Over the course of two years, I met with 11 neurologists, and every one of them had a different
opinion of my condition. As my history grew, so did my Medical Record.

The VA has VISTA – in my opinion – a pretty good EMR (but completely self-contained). It didn’t
connect to my hospital system even though the buildings are connected. If they had, the healthcare
providers didn’t take advantage of any interoperability – based on how many times I had to repeat

Because of my background, I began to carry my records around in a notebook so I didn’t have to
spend my whole appointment explaining why they I was there.

After I was finally able to get cleared to return to work, it turned out I couldn’t continue doing
what I loved. (The last thing someone in distress wants to see is a nurse with shaking hands coming
at them with a huge needle!)

I found a way to stay in healthcare…. Which brings us to today.

Health Information Technology (HIT) Became My Calling

And interoperability, My Passion.

I was able to transfer into the IT department at Divine Savior Healthcare, where I spent my HIT
career engaged in providing electronic health record (EHR) interoperability support and developing
reporting applications for CPSI, Medhost and GE Centricity.

Imagine my delight when – using QIE – I was able to give healthcare providers instant access to
everything they needed to know about a patient!

I got to know QIE as I developed and implemented interfaces between each EHR and created interfaces
to connect all of them to outside systems. Suddenly, WISHIN, WIR, Your Care Universe, Medicity and
Virtual Radiology could all exchange patient records seamlessly.
And – as a member of the Wisconsin Direct Trust Project – I built direct connections between the
three EHR systems to Dean Health systems, UW Health systems, and Sauk Prairie Hospital using QIE.

MC Integration Solutions: QIE Partner and Patient Advocate

Today, I connect hospitals and clinics around the area through my business, MC Integration
Solutions. Our mission is to provide caregivers with the information they need, when they need it.
And (as I mentioned before) I couldn’t do what I do without Qvera.

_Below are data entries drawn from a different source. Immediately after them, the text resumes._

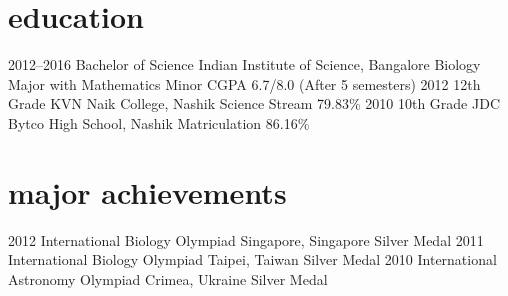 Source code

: \documentclass[11pt]{friggeri-cv}
\begin{document}
\section{education}

\begin{entrylist}
  \entryy
    {2012--2016}
    {Bachelor of Science}
    {Indian Institute of Science, Bangalore}
    {Biology Major with Mathematics Minor \hspace{2em}
     CGPA 6.7/8.0  (After 5 semesters)}
  \entryy
    {2012}
    {12th Grade}
    {KVN Naik College, Nashik}
    {Science Stream \hspace{2em} 
      79.83\%}
  \entryy
    {2010}
    {10th Grade}
    {JDC Bytco High School, Nashik}
    {Matriculation \hspace{2em}    
    86.16\%}

\end{entrylist}


\section{major achievements}
\begin{entrylist}
  \entryy
    {2012}
    {International Biology Olympiad}
    {Singapore, Singapore}
    {Silver Medal}
  \entryy
    {2011}
    {International Biology Olympiad}
    {Taipei, Taiwan}
    {Silver Medal}
  \entryy
    {2010}
    {International Astronomy Olympiad}
    {Crimea, Ukraine}
    {Silver Medal}



\end{entrylist}
\end{document}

I’m able to not only find the
information, but provide it to pretty much any system – from lab systems to radiology to billing
and reporting systems – and make the data exchange simple, flexible and fast.

So when I say interoperability simply means good patient care, I mean it. And I put every ounce of
energy I have into creating good patient care and minimizing risks for everyone involved. I’m happy
to say I’ve never been stumped. Every day I use Qvera to figure out how to address a new challenge.
And I’ve been able to, every time.

My new favorite acronym – carrying my clients and their patients safely into the future – is QIE.